> [Data for this task]:
=====

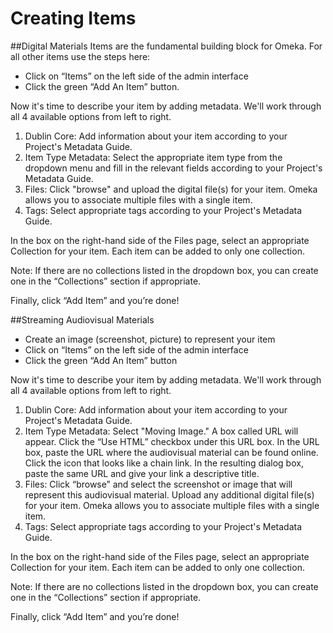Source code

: # Creating Items

##Digital Materials
Items are the fundamental building block for Omeka. For all other items use the steps here:
* Click on “Items” on the left side of the admin interface
* Click the green “Add An Item” button.

Now it's time to describe your item by adding metadata. We'll work through all 4 available options from left to right. 

1. Dublin Core: Add information about your item according to your Project's Metadata Guide.
2. Item Type Metadata: Select the appropriate item type from the dropdown menu and fill in the relevant fields according to your Project's Metadata Guide.
3. Files: Click "browse" and upload the digital file(s) for your item. Omeka allows you to associate multiple files with a single item. 
4. Tags: Select appropriate tags according to your Project's Metadata Guide.

In the box on the right-hand side of the Files page, select an appropriate Collection for your item. Each item can be added to only one collection.

Note: If there are no collections listed in the dropdown box, you can create one in the “Collections” section if appropriate.

Finally, click “Add Item” and you’re done!


##Streaming Audiovisual Materials
* Create an image (screenshot, picture) to represent your item
* Click on “Items” on the left side of the admin interface
* Click the green “Add An Item” button

Now it's time to describe your item by adding metadata. We'll work through all 4 available options from left to right. 

1. Dublin Core: Add information about your item according to your Project's Metadata Guide.
2. Item Type Metadata: Select "Moving Image." A box called URL will appear. Click the “Use HTML” checkbox under this URL box. In the URL box, paste the URL where the audiovisual material can be found online. Click the icon that looks like a chain link. In the resulting dialog box, paste the same URL and give your link a descriptive title.
3. Files: Click “browse” and select the screenshot or image that will represent this audiovisual material. Upload any additional digital file(s) for your item. Omeka allows you to associate multiple files with a single item. 
4. Tags: Select appropriate tags according to your Project's Metadata Guide.

In the box on the right-hand side of the Files page, select an appropriate Collection for your item. Each item can be added to only one collection.

Note: If there are no collections listed in the dropdown box, you can create one in the “Collections” section if appropriate.

Finally, click “Add Item” and you’re done!
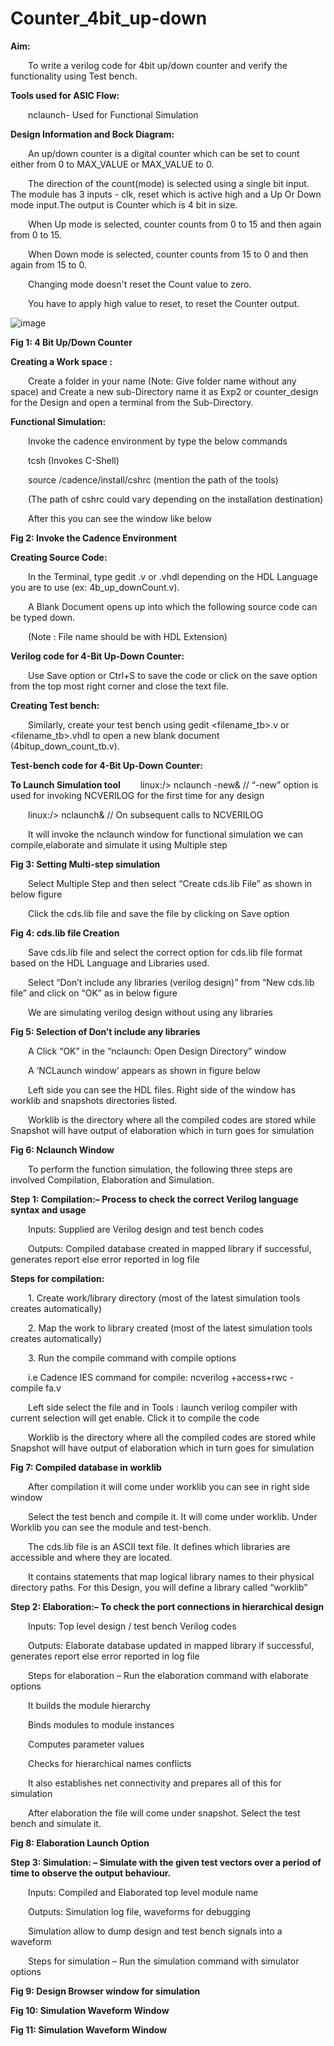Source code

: # Counter_4bit_up-down

**Aim:**

&emsp;&emsp;To write a verilog code for 4bit up/down counter and verify the functionality using Test bench.<br>

**Tools used for ASIC Flow:**

&emsp;&emsp;nclaunch- Used for Functional Simulation<br>
   
**Design Information and Bock Diagram:**

&emsp;&emsp;An up/down counter is a digital counter which can be set to count either from 0 to MAX_VALUE or MAX_VALUE to 0.<br>

&emsp;&emsp;The direction of the count(mode) is selected using a single bit input. The module has 3 inputs - clk, reset which is active high and a Up Or Down mode input.The output is Counter which is 4 bit in size.<br>

&emsp;&emsp;When Up mode is selected, counter counts from 0 to 15 and then again from 0 to 15.<br>

&emsp;&emsp;When Down mode is selected, counter counts from 15 to 0 and then again from 15 to 0.<br>

&emsp;&emsp;Changing mode doesn't reset the Count value to zero.<br>

&emsp;&emsp;You have to apply high value to reset, to reset the Counter output.<br>
 
![image](https://github.com/user-attachments/assets/efe1095e-989e-4005-b53b-e9dc50d4025c)

**Fig 1: 4 Bit Up/Down Counter**

**Creating a Work space :**

&emsp;&emsp;Create a folder in your name (Note: Give folder name without any space) and Create a new sub-Directory name it as Exp2 or counter_design for the Design and open a terminal from the Sub-Directory. 

**Functional Simulation:**

&emsp;&emsp;Invoke the cadence environment by type the below commands <br>

&emsp;&emsp;tcsh (Invokes C-Shell) <br>

&emsp;&emsp;source /cadence/install/cshrc (mention the path of the tools) <br>

&emsp;&emsp;(The path of cshrc could vary depending on the installation destination)<br>
      
&emsp;&emsp;After this you can see the window like below <br>


**Fig 2: Invoke the Cadence Environment**


**Creating Source Code:**

&emsp;&emsp;In the Terminal, type gedit <filename>.v or <filename>.vhdl depending on the HDL Language you are to use (ex: 4b_up_downCount.v).<br>

&emsp;&emsp;A Blank Document opens up into which the following source code can be typed down.<br>

&emsp;&emsp;(Note : File name should be with HDL Extension)<br>

**Verilog code for 4-Bit Up-Down Counter:**


&emsp;&emsp;Use Save option or Ctrl+S to save the code or click on the save option from the top most right corner and close the text file.<br>

**Creating Test bench:**

&emsp;&emsp;Similarly, create your test bench using gedit <filename_tb>.v or <filename_tb>.vhdl to open a new blank document (4bitup_down_count_tb.v).<br>

**Test-bench code for 4-Bit Up-Down Counter:**


**To Launch Simulation tool**
&emsp;&emsp;linux:/> nclaunch -new&            // “-new” option is used for invoking NCVERILOG for the first time for any design<br>

&emsp;&emsp;linux:/> nclaunch&                 // On subsequent calls to NCVERILOG<br>

&emsp;&emsp;It will invoke the nclaunch window for functional simulation we can compile,elaborate and simulate it using Multiple step<br>

**Fig 3: Setting Multi-step simulation**

&emsp;&emsp;Select Multiple Step and then select “Create cds.lib File” as shown in below figure<br>

&emsp;&emsp;Click the cds.lib file and save the file by clicking on Save option<br>

**Fig 4: cds.lib file Creation**

&emsp;&emsp;Save cds.lib file and select the correct option for cds.lib file format based on the  HDL Language and Libraries used.<br>

&emsp;&emsp;Select “Don’t include any libraries (verilog design)” from “New cds.lib file” and click on “OK” as in below figure<br>

&emsp;&emsp;We are simulating verilog design without using any libraries<br>

**Fig 5: Selection of Don’t include any libraries**

&emsp;&emsp;A Click “OK” in the “nclaunch: Open Design Directory” window<br>

&emsp;&emsp;A ‘NCLaunch window’ appears as shown in figure below<br>

&emsp;&emsp;Left side you can see the HDL files. Right side of the window has worklib and snapshots directories listed.<br>

&emsp;&emsp;Worklib is the directory where all the compiled codes are stored while Snapshot will have output of elaboration which in turn goes for simulation<br>

**Fig 6: Nclaunch Window**

&emsp;&emsp;To perform the function simulation, the following three steps are involved Compilation, Elaboration and Simulation.<br>

**Step 1: Compilation:– Process to check the correct Verilog language syntax and usage** 

&emsp;&emsp;Inputs: Supplied are Verilog design and test bench codes <br>

&emsp;&emsp;Outputs: Compiled database created in mapped library if successful, generates report else error reported in log file <br>

**Steps for compilation:**

&emsp;&emsp;1. Create work/library directory (most of the latest simulation tools creates automatically)<br>
  
&emsp;&emsp;2. Map the work to library created (most of the latest simulation tools creates automatically)<br>
  
&emsp;&emsp;3. Run the compile command with compile options<br>

&emsp;&emsp;i.e Cadence IES command for compile: ncverilog +access+rwc -compile fa.v<br>

&emsp;&emsp;Left side select the file and in Tools : launch verilog compiler with current selection will get enable. Click it to compile the code <br>

&emsp;&emsp;Worklib is the directory where all the compiled codes are stored while Snapshot will have output of elaboration which in turn goes for simulation <br>

**Fig 7: Compiled database in worklib**

&emsp;&emsp;After compilation it will come under worklib you can see in right side window<br>

&emsp;&emsp;Select the test bench and compile it. It will come under worklib. Under Worklib you can see the module and test-bench. <br>

&emsp;&emsp;The cds.lib file is an ASCII text file. It defines which libraries are accessible and where they are located.<br>

&emsp;&emsp;It contains statements that map logical library names to their physical directory paths. For this Design, you will define a library called “worklib”<br>

**Step 2: Elaboration:– To check the port connections in hierarchical design** 

&emsp;&emsp;Inputs: Top level design / test bench Verilog codes<br>

&emsp;&emsp;Outputs: Elaborate database updated in mapped library if successful, generates report else error reported in log file <br>

&emsp;&emsp;Steps for elaboration – Run the elaboration command with elaborate options <br>

&emsp;&emsp;It builds the module hierarchy<br>
	
&emsp;&emsp;Binds modules to module instances<br>
  
&emsp;&emsp;Computes parameter values<br>
  
&emsp;&emsp;Checks for hierarchical names conflicts<br>
  
&emsp;&emsp;It also establishes net connectivity and prepares all of this for simulation<br>
    
&emsp;&emsp;After elaboration the file will come under snapshot. Select the test bench and simulate it. <br>

**Fig 8: Elaboration Launch Option**

**Step 3: Simulation: – Simulate with the given test vectors over a period of time to observe the output behaviour.** 

&emsp;&emsp;Inputs: Compiled and Elaborated top level module name <br>

&emsp;&emsp;Outputs: Simulation log file, waveforms for debugging <br>

&emsp;&emsp;Simulation allow to dump design and test bench signals into a waveform <br>

&emsp;&emsp;Steps for simulation – Run the simulation command with simulator options<br>

**Fig 9: Design Browser window for simulation**

**Fig 10: Simulation Waveform Window**

**Fig 11: Simulation Waveform Window**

=====

> [Your goal]:
Beginning with the line containing "hierarchical names conflicts<br>", repeat each line of the listing above, exactly, through the last one, and stop there.

> [Solution to this problem]:
&emsp;&emsp;Checks for hierarchical names conflicts<br>
  
&emsp;&emsp;It also establishes net connectivity and prepares all of this for simulation<br>
    
&emsp;&emsp;After elaboration the file will come under snapshot. Select the test bench and simulate it. <br>

**Fig 8: Elaboration Launch Option**

**Step 3: Simulation: – Simulate with the given test vectors over a period of time to observe the output behaviour.** 

&emsp;&emsp;Inputs: Compiled and Elaborated top level module name <br>

&emsp;&emsp;Outputs: Simulation log file, waveforms for debugging <br>

&emsp;&emsp;Simulation allow to dump design and test bench signals into a waveform <br>

&emsp;&emsp;Steps for simulation – Run the simulation command with simulator options<br>

**Fig 9: Design Browser window for simulation**

**Fig 10: Simulation Waveform Window**

**Fig 11: Simulation Waveform Window**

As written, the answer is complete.